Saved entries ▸
○ ○ ○ ○ ○

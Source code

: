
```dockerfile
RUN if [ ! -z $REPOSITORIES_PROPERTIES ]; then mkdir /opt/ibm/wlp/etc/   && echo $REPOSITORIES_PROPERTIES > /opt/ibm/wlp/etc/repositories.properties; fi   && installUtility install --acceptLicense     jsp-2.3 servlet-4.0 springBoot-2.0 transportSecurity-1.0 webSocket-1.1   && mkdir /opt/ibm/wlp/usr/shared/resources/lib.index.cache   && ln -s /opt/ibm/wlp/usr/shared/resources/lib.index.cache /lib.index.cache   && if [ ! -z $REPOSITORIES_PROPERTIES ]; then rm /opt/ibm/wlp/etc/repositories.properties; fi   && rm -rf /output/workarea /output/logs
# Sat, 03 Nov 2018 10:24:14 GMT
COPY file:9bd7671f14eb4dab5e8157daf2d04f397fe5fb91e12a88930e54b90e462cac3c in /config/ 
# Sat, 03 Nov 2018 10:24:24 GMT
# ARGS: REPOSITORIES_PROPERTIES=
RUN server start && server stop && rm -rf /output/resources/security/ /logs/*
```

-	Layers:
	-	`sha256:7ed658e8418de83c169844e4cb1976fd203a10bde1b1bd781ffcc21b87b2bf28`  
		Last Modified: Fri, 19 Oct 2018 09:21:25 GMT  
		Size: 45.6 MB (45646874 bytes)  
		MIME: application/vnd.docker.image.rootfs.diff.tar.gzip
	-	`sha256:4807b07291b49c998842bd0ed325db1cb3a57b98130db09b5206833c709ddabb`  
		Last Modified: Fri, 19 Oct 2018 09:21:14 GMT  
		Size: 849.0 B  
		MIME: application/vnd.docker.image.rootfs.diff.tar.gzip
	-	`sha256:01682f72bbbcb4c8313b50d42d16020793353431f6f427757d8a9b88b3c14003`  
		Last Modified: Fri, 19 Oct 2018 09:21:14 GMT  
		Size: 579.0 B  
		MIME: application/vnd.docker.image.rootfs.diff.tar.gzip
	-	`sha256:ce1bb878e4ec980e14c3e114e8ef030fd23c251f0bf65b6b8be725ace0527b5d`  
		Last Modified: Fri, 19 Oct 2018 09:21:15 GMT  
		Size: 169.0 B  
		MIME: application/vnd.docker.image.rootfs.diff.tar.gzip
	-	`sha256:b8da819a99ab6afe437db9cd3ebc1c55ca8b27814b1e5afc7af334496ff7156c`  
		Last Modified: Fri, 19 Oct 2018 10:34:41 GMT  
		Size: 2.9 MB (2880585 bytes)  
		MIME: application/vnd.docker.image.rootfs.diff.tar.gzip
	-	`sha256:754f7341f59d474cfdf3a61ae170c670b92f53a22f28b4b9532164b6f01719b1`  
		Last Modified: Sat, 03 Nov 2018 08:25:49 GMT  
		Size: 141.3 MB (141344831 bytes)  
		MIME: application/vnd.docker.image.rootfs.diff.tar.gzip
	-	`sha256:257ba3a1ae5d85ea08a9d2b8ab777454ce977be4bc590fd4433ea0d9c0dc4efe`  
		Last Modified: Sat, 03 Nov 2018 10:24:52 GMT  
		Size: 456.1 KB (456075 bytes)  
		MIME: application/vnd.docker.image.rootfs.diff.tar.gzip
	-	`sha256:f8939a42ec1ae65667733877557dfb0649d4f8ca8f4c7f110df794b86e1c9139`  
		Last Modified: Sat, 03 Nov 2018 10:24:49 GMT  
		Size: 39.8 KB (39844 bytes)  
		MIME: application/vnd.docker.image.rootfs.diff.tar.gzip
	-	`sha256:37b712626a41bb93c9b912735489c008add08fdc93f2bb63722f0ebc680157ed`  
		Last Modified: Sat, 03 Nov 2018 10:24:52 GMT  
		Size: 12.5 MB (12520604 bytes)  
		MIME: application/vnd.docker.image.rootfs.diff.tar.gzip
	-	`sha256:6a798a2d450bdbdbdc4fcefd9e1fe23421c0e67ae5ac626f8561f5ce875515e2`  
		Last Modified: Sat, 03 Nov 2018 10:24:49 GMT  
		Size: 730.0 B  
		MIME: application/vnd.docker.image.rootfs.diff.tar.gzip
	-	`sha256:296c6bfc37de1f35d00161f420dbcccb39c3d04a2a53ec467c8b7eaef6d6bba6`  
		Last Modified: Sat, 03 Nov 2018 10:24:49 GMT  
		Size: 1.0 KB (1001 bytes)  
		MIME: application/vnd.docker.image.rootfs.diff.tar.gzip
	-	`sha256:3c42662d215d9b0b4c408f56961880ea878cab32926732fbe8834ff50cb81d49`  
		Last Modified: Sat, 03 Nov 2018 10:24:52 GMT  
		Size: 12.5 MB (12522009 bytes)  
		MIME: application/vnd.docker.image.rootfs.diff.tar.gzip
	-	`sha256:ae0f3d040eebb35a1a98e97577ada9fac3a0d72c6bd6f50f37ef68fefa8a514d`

○ ○ ○ ○ ○

Report all lines of the data above that include the string "bytes".

		Size: 45.6 MB (45646874 bytes)  
		Size: 2.9 MB (2880585 bytes)  
		Size: 141.3 MB (141344831 bytes)  
		Size: 456.1 KB (456075 bytes)  
		Size: 39.8 KB (39844 bytes)  
		Size: 12.5 MB (12520604 bytes)  
		Size: 1.0 KB (1001 bytes)  
		Size: 12.5 MB (12522009 bytes)  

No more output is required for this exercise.